Possible next steps:

 * Containerize your Bento with `bentoml containerize`:
    $ bentoml containerize summarization:ulnyfbq66gagsnry

 * Push to BentoCloud with `bentoml push`:
    $ bentoml push summarization:ulnyfbq66gagsnry

To view all available Bentos, run the following:

$ bentoml list

Tag                               Size       Creation Time
summarization:ulnyfbq66gagsnry    1.25 GiB   2023-07-10 15:28:51

Deploy the Bento

Once the Bento is ready, you can use bentoml serve to serve it in production. Note that if you have multiple versions of the same model, you can change the latest tag to the corresponding version.

$ bentoml serve summarization:latest

2023-07-10T15:36:58+0800 [INFO] [cli] Environ for worker 0: set CPU thread count to 12
2023-07-10T15:36:58+0800 [INFO] [cli] Prometheus metrics for HTTP BentoServer from "summarization:latest" can be accessed at http://localhost:3000/metrics.
2023-07-10T15:36:59+0800 [INFO] [cli] Starting production HTTP BentoServer from "summarization:latest" listening on http://0.0.0.0:3000 (Press CTRL+C to quit)
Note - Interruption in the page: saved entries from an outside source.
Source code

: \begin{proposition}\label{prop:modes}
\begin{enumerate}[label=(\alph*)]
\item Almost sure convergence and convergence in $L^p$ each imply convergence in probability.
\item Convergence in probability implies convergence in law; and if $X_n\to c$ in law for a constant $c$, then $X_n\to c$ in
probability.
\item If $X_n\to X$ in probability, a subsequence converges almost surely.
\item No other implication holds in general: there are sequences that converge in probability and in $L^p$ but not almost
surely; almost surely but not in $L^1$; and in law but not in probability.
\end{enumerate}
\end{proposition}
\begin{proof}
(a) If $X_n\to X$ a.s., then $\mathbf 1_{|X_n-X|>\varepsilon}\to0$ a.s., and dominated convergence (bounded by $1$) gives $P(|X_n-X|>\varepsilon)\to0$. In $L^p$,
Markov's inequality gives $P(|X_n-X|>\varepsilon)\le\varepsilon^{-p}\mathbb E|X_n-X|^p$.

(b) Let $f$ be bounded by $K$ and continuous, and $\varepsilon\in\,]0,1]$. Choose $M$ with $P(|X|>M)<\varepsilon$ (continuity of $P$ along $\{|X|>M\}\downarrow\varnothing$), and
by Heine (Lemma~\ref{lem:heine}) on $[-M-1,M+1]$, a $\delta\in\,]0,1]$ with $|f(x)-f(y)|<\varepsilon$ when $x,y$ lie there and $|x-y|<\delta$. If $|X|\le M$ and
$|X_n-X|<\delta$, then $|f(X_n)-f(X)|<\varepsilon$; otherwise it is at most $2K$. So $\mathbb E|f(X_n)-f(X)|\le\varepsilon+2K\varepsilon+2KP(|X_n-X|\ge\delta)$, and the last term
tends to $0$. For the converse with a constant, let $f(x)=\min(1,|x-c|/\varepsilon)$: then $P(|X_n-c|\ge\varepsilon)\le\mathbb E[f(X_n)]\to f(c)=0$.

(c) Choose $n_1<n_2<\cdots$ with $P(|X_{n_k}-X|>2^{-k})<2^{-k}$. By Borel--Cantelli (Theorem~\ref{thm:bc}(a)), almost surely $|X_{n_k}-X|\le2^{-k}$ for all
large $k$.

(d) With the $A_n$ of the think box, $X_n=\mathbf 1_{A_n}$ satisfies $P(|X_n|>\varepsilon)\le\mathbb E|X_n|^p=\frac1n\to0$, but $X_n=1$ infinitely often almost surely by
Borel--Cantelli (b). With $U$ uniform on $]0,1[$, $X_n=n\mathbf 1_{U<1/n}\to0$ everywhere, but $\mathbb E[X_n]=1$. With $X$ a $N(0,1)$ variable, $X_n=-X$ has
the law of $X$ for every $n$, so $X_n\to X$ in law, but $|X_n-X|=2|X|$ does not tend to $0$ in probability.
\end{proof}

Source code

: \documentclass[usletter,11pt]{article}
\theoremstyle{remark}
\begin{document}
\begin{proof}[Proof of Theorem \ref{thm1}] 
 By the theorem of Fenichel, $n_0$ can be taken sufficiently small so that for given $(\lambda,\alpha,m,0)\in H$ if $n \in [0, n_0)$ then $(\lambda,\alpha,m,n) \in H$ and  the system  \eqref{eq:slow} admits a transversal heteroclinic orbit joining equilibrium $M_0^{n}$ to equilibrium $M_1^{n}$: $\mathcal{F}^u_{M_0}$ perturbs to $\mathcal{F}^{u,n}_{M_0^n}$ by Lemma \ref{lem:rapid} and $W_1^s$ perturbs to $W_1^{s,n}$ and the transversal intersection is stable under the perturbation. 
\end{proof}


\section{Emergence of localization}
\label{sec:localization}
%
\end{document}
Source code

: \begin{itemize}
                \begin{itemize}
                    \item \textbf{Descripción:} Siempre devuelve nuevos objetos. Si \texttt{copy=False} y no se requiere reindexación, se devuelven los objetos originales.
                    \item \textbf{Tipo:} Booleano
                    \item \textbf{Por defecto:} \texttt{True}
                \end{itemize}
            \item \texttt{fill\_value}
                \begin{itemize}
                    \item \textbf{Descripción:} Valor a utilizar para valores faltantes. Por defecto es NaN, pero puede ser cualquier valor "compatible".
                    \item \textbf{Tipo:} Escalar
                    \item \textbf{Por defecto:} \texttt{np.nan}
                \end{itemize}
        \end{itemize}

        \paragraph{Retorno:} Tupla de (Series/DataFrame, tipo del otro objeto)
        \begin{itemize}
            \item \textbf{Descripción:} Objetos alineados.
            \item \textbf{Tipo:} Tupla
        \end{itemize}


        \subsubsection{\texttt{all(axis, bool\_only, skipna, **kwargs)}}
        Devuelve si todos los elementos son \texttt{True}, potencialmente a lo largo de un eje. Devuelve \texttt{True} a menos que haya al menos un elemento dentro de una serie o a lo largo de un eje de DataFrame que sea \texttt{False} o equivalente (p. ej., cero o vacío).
Alternatively, you can containerize the Bento with Docker. When creating the Bento, a Dockerfile was created automatically at /home/user/bentoml/bentos/summarization/ulnyfbq66gagsnry/env/docker/. To create a Docker image, simply run the following:

bentoml containerize summarization:latest

View the created Docker image:

$ docker images

REPOSITORY                    TAG                IMAGE ID       CREATED         SIZE
summarization                 ulnyfbq66gagsnry   da287141ef3e   7 seconds ago   2.43GB

You can run the Docker image locally:

docker run -it --rm -p 3000:3000 summarization:ulnyfbq66gagsnry serve

With the Docker image, you can run the model on Kubernetes and create a Kubernetes Service to expose it so that your users can interact with it.

If you are looking for an end-to-end solution for deploying models, you can choose Yatai to deploy Bentos and manage the deployment at scale on Kubernetes. Yatai is an important component in the BentoML ecosystem and deserves its own blog post to explain the details. If you are interested, take a look at the Yatai GitHub repository.

Conclusion

Getting your machine learning models from training to production is no small feat, and this is where BentoML really shines. With BentoML, you can focus on the model building while the framework takes care of the deployment intricacies.

As ML models become increasingly integral to business operations, having a streamlined model serving and deployment solution like BentoML will become indispensable. Not only does BentoML make deploying models a breeze, but it also ensures that your models are managed efficiently and can scale as per your needs. If you are interested, get started with BentoML today and experience the ease of model deployment. Happy coding!